To implement the calculation‐based method as a QA approach using Eclipse, the independent dose calculation software has to be modeled accurately because the results of independent IMRT dose calculation are dependent on the leaf transmission, rounded leaf ends, and the tongue‐and‐groove effect. It should be noted that dose calculation discrepancy does exist due to differences between the TPSs treatment of heterogeneities (collapsed cone vs. AAA). The verification by independent dose calculation shows the difference in dose calculations between the Pinnacle and Eclipse treatment planning systems is within $\pm 3\%$ for head‐and‐neck, prostate, breast, and rectum cases. For sites in which tissues are nearly homogeneous (prostate), little heterogeneity error would be expected from independent of the dose calculation algorithm. For heterogeneous geometries (lung, head‐and‐neck), the heterogeneity errors would be expected to be greater. These were also seen in Tables 3 and 4 from our study. Approximations or inaccuracies in the conversion from MLC leaf sequences to fluence or intensity maps to be used by the dose calculation algorithm in Eclipse and Pinnacle treatment systems could also lead the dose differences between the two treatment planning systems. Such discrepancies should be expected and understood, while variance from such discrepancy should be an indicator of errors. Depending on the limitation and implementation of the algorithms that are used, there could be large discrepancies in certain situations (e.g., lung tumors with small PTVs) with AAA and collapsed cone algorithms. ⁽³²⁾ Thus this technique has limitations, and in such scenarios one must apply it with an understanding of the differences in algorithms.

The goal of the study is not to propose the use or purchase of the second commercial planning system. The goal is to study different QA paradigms in a quest to understand the effectiveness and efficiency. We had several choices for independent dose calculation software. We consciously decided to use a commercial, extensively tested independent dose calculation system as the secondary TPS. The reason for this was to choose an equally robust and verified dose calculator to avoid introducing other uncertainties into the paradigm. We thought the best choice would be a commissioned FDA‐approved TPS which has been routinely used in our clinic for a several years.
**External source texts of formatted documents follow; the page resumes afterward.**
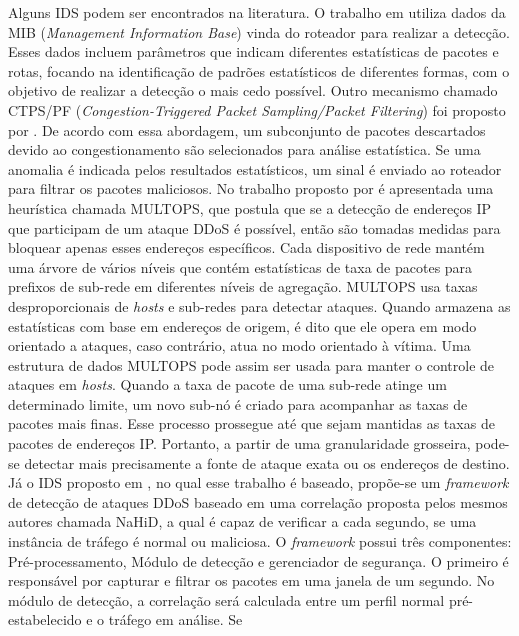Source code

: Alguns IDS podem ser encontrados na literatura. O trabalho em \cite{cabrera2001proactive} utiliza dados da MIB (\textit{Management Information Base}) vinda do roteador para realizar a detecção. Esses dados incluem parâmetros que indicam diferentes estatísticas de pacotes e rotas, focando na identificação de padrões estatísticos de diferentes formas, com o objetivo de realizar a detecção o mais cedo possível. Outro mecanismo chamado CTPS/PF (\textit{Congestion-Triggered Packet Sampling/Packet Filtering}) foi proposto por \cite{huang2001countering}. De acordo com essa abordagem, um subconjunto de pacotes descartados devido ao congestionamento são selecionados para análise estatística. Se uma anomalia é indicada pelos resultados estatísticos, um sinal é enviado ao roteador para filtrar os pacotes maliciosos. No trabalho proposto por  é apresentada uma heurística chamada MULTOPS, que postula que se a detecção de endereços IP que participam de um ataque DDoS é possível, então são tomadas medidas para bloquear apenas esses endereços específicos. Cada dispositivo de rede mantém uma árvore de vários níveis que contém estatísticas de taxa de pacotes para prefixos de sub-rede em diferentes níveis de agregação. MULTOPS usa taxas desproporcionais de \textit{hosts} e sub-redes para detectar ataques. Quando armazena as estatísticas com base em endereços de origem, é dito que ele opera em modo orientado a ataques, caso contrário, atua no modo orientado à vítima. Uma estrutura de dados MULTOPS pode assim ser usada para manter o controle de ataques em \textit{hosts}. Quando a taxa de pacote de uma sub-rede atinge um determinado limite, um novo sub-nó é criado para acompanhar as taxas de pacotes mais finas. Esse processo prossegue até que sejam mantidas as taxas de pacotes de endereços IP. Portanto, a partir de uma granularidade grosseira, pode-se detectar mais precisamente a fonte de ataque exata ou os endereços de destino. Já o IDS proposto em , no qual esse trabalho é baseado,  propõe-se um \textit{framework} de detecção de ataques DDoS baseado em uma correlação proposta pelos mesmos autores chamada NaHiD, a qual é capaz de verificar a cada segundo, se uma instância de tráfego é normal ou maliciosa. O \textit{framework} possui três componentes: Pré-processamento, Módulo de detecção e gerenciador de segurança. O primeiro é responsável por capturar e filtrar os pacotes em uma janela de um segundo. No módulo de detecção, a correlação será calculada entre um perfil normal pré-estabelecido e o tráfego  em análise. Se 
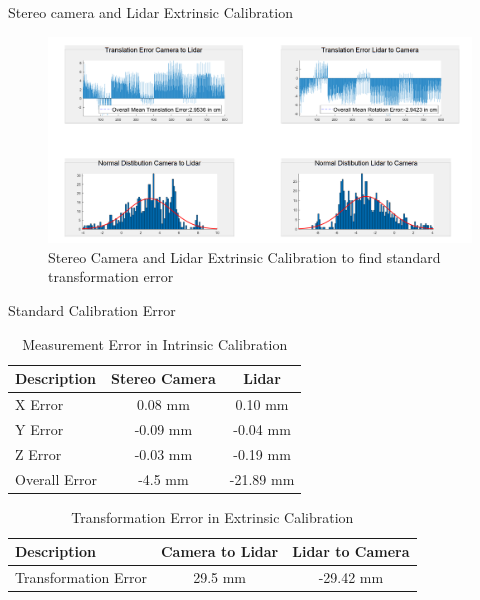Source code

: \documentclass[10pt]{beamer}
\begin{document}
\begin{frame}{Stereo camera and Lidar Extrinsic Calibration}
    \begin{figure}
        \centering
        \includegraphics[width=1\textwidth]{Images/Extrinsic_Calibration.png}
        \caption{Stereo Camera and Lidar Extrinsic Calibration to find standard transformation error}
    \end{figure}
\end{frame}

\begin{frame}{Standard Calibration Error}
\begin{table}
    \centering
    \begin{tabular}{|l|c|c|}
        \hline
        Description & Stereo Camera & Lidar \\
        \hline
        X Error & 0.08 mm & 0.10 mm \\
        \hline
        Y Error & -0.09 mm & -0.04 mm \\ 
        \hline
        Z Error & -0.03 mm  & -0.19 mm \\
        \hline
        Overall Error & -4.5 mm & -21.89 mm \\
        \hline
    \end{tabular}
    \caption{Measurement Error in Intrinsic Calibration}
\end{table}

\begin{table}
    \centering
    \begin{tabular}{|l|c|c|}
        \hline
        Description & Camera to Lidar & Lidar to Camera \\
        \hline
        Transformation Error & 29.5 mm & -29.42 mm \\
        \hline
    \end{tabular}
    \caption{Transformation Error in Extrinsic Calibration}
\end{table}
\end{frame}
\end{document}
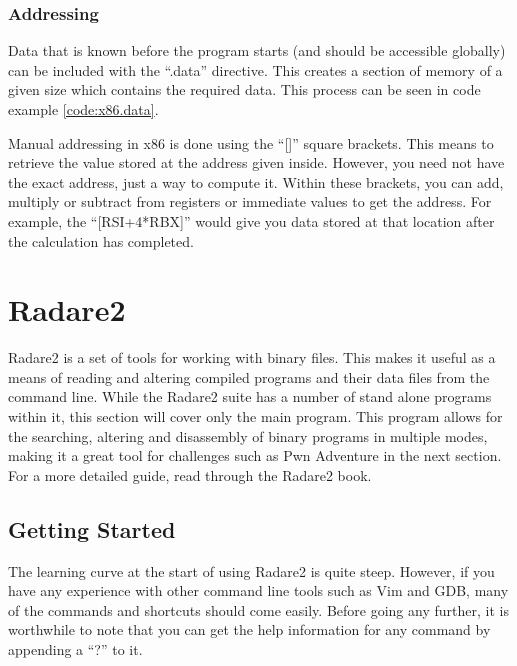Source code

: 			\subsubsection{Addressing}
				Data that is known before the program starts (and should be accessible globally) can be included with the ``.data'' directive. 
				This creates a section of memory of a given size which contains the required data. 
				This process can be seen in code example \ref{code:x86.data}. 
				\begin{code}
					Assembler}]{./x86.data}
					\caption{Using the .data Section of x86 Assembly}
					\label{code:x86.data}
				\end{code}

				Manual addressing in x86 is done using the ``[]'' square brackets. 
				This means to retrieve the value stored at the address given inside. 
				However, you need not have the exact address, just a way to compute it. 
				Within these brackets, you can add, multiply or subtract from registers or immediate values to get the address. 
				For example, the ``[RSI+4*RBX]'' would give you data stored at that location after the calculation has completed. 


	\section{Radare2}
		Radare2 is a set of tools for working with binary files. 
		This makes it useful as a means of reading and altering compiled programs and their data files from the command line. 
		While the Radare2 suite has a number of stand alone programs within it, this section will cover only the main program. 
		This program allows for the searching, altering and disassembly of binary programs in multiple modes, making it a great tool for challenges such as Pwn Adventure in the next section.
		For a more detailed guide, read through the Radare2 book.\cite{Radare2}

		\subsection{Getting Started}
			The learning curve at the start of using Radare2 is quite steep. 
			However, if you have any experience with other command line tools such as Vim and GDB, many of the commands and shortcuts should come easily. 
			Before going any further, it is worthwhile to note that you can get the help information for any command by appending a ``?'' to it. 

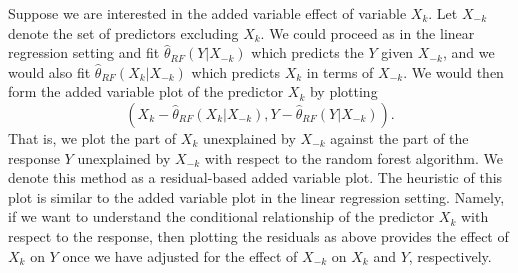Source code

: \documentclass[12pt,twoside]{reedthesis}
\theoremstyle{definition}
\theoremstyle{definition}
\theoremstyle{definition}
\theoremstyle{remark}
\begin{document}
Suppose we are interested in the added variable effect of variable
\(X_k\). Let \(X_{-k}\) denote the set of predictors excluding \(X_k\).
We could proceed as in the linear regression setting and fit
\(\hat{\theta}_{RF}(Y|X_{-k})\) which predicts the \(Y\) given
\(X_{-k}\), and we would also fit \(\hat{\theta}_{RF}(X_k|X_{-k})\)
which predicts \(X_k\) in terms of \(X_{-k}\). We would then form the
added variable plot of the predictor \(X_k\) by plotting
\[(X_k-\hat{\theta}_{RF}(X_k|X_{-k}),Y-\hat{\theta}_{RF}(Y|X_{-k})).\]
That is, we plot the part of \(X_k\) unexplained by \(X_{-k}\) against
the part of the response \(Y\) unexplained by \(X_{-k}\) with respect to
the random forest algorithm. We denote this method as a residual-based
added variable plot. The heuristic of this plot is similar to the added
variable plot in the linear regression setting. Namely, if we want to
understand the conditional relationship of the predictor \(X_k\) with
respect to the response, then plotting the residuals as above provides
the effect of \(X_k\) on \(Y\) once we have adjusted for the effect of
\(X_{-k}\) on \(X_k\) and \(Y\), respectively. \par
\end{document}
This is a process that is shown to be effective and it is important to have independent dose calculation software as good as a commercial TPS at a reasonable cost to provide safe and quality treatments.

V. CONCLUSIONS

The present verification procedure with independent dose calculation followed by machine log file analysis is a reliable tool to verify the IMRT treatment. It allows the assessment of dose distribution in the patient anatomy, which cannot be obtained with conventional measurements using ICs or MapCHECK in a homogenous phantom. It can verify not only the calculation inaccuracies, but also verify the data transfer and evaluate the performance of the MLC delivery. Machine log file analysis is a much more sensitive tool of data transfer/entry discrepancy than measurement‐based techniques. This method offers significant advantage in reducing the time needed for the QA and it is less labor‐intensive. With the IMRT QA program becoming more mature, independent dose calculations and machine log analysis may be used to replace or compliment experimental‐based verification methods.